====== Data for the task ======

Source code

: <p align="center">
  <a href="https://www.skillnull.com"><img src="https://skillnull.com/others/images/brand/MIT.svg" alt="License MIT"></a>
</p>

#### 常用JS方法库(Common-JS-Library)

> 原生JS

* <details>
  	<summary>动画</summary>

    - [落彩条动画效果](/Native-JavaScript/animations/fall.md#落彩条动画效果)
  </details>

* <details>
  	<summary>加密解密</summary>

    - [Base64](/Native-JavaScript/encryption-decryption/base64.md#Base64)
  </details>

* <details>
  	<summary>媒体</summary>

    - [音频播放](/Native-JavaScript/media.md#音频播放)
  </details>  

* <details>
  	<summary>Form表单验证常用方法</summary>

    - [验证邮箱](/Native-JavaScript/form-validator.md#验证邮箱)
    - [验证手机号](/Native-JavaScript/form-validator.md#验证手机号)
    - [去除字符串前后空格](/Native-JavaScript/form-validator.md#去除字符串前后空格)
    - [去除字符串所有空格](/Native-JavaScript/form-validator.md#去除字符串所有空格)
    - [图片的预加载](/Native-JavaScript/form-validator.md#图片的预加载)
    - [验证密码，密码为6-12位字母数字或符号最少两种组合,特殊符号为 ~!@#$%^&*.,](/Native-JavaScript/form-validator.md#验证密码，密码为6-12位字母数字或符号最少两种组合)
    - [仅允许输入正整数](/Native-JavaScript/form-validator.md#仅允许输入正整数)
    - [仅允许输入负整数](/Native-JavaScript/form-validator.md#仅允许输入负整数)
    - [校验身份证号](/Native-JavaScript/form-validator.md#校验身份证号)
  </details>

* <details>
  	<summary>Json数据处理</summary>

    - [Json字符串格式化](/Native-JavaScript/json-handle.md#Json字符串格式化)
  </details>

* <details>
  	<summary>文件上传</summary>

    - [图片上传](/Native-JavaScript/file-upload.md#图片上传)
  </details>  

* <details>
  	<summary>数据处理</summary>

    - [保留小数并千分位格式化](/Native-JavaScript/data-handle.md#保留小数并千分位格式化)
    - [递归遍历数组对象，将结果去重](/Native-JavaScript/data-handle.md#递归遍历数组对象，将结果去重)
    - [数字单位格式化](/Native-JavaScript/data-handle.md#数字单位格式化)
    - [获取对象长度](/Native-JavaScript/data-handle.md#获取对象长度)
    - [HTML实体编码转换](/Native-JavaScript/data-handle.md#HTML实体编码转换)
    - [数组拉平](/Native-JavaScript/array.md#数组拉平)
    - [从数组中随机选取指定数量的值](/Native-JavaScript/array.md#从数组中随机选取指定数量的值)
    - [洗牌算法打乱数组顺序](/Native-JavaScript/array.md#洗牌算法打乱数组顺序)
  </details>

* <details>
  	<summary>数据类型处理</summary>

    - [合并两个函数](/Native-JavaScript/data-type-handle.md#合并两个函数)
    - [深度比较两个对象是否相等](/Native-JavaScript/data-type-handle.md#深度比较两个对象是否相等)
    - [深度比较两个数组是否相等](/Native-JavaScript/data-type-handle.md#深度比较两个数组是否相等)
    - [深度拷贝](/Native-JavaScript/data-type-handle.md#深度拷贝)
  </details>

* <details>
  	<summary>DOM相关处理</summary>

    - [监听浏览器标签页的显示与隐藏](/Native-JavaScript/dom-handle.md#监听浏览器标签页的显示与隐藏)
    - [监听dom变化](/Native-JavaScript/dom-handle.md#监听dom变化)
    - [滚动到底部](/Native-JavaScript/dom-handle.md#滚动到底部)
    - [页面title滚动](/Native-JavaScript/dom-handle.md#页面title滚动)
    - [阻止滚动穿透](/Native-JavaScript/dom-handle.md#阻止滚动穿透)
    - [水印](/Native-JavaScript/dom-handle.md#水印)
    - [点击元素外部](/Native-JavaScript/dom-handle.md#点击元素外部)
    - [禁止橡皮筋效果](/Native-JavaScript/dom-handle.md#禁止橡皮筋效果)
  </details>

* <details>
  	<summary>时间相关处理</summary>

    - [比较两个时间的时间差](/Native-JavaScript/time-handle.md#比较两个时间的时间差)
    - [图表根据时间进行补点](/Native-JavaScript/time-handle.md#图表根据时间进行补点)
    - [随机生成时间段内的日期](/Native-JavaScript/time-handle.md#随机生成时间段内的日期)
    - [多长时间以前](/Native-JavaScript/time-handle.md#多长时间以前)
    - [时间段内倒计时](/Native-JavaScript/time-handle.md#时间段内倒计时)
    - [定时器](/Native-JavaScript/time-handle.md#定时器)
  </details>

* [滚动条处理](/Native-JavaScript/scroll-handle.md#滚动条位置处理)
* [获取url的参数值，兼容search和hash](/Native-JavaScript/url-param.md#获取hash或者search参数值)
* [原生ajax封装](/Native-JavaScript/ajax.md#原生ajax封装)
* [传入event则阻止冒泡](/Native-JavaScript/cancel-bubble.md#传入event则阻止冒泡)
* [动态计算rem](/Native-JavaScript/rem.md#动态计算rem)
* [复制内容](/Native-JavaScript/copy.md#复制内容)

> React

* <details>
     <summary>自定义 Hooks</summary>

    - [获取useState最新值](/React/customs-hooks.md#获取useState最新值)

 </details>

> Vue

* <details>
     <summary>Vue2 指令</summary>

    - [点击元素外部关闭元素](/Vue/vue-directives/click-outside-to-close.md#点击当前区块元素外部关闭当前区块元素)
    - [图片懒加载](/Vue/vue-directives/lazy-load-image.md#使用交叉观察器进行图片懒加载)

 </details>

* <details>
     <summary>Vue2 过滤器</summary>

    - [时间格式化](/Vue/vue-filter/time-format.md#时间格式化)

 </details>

======

Your task » Of the entries listed above, reproduce only the lines starting at the line containing "- [获取对象长度](/Na" and ending at the line containing "- [阻止滚动穿透](/Na". Include both, exactly as they stand.

Your response »
    - [获取对象长度](/Native-JavaScript/data-handle.md#获取对象长度)
    - [HTML实体编码转换](/Native-JavaScript/data-handle.md#HTML实体编码转换)
    - [数组拉平](/Native-JavaScript/array.md#数组拉平)
    - [从数组中随机选取指定数量的值](/Native-JavaScript/array.md#从数组中随机选取指定数量的值)
    - [洗牌算法打乱数组顺序](/Native-JavaScript/array.md#洗牌算法打乱数组顺序)
  </details>

* <details>
  	<summary>数据类型处理</summary>

    - [合并两个函数](/Native-JavaScript/data-type-handle.md#合并两个函数)
    - [深度比较两个对象是否相等](/Native-JavaScript/data-type-handle.md#深度比较两个对象是否相等)
    - [深度比较两个数组是否相等](/Native-JavaScript/data-type-handle.md#深度比较两个数组是否相等)
    - [深度拷贝](/Native-JavaScript/data-type-handle.md#深度拷贝)
  </details>

* <details>
  	<summary>DOM相关处理</summary>

    - [监听浏览器标签页的显示与隐藏](/Native-JavaScript/dom-handle.md#监听浏览器标签页的显示与隐藏)
    - [监听dom变化](/Native-JavaScript/dom-handle.md#监听dom变化)
    - [滚动到底部](/Native-JavaScript/dom-handle.md#滚动到底部)
    - [页面title滚动](/Native-JavaScript/dom-handle.md#页面title滚动)
    - [阻止滚动穿透](/Native-JavaScript/dom-handle.md#阻止滚动穿透)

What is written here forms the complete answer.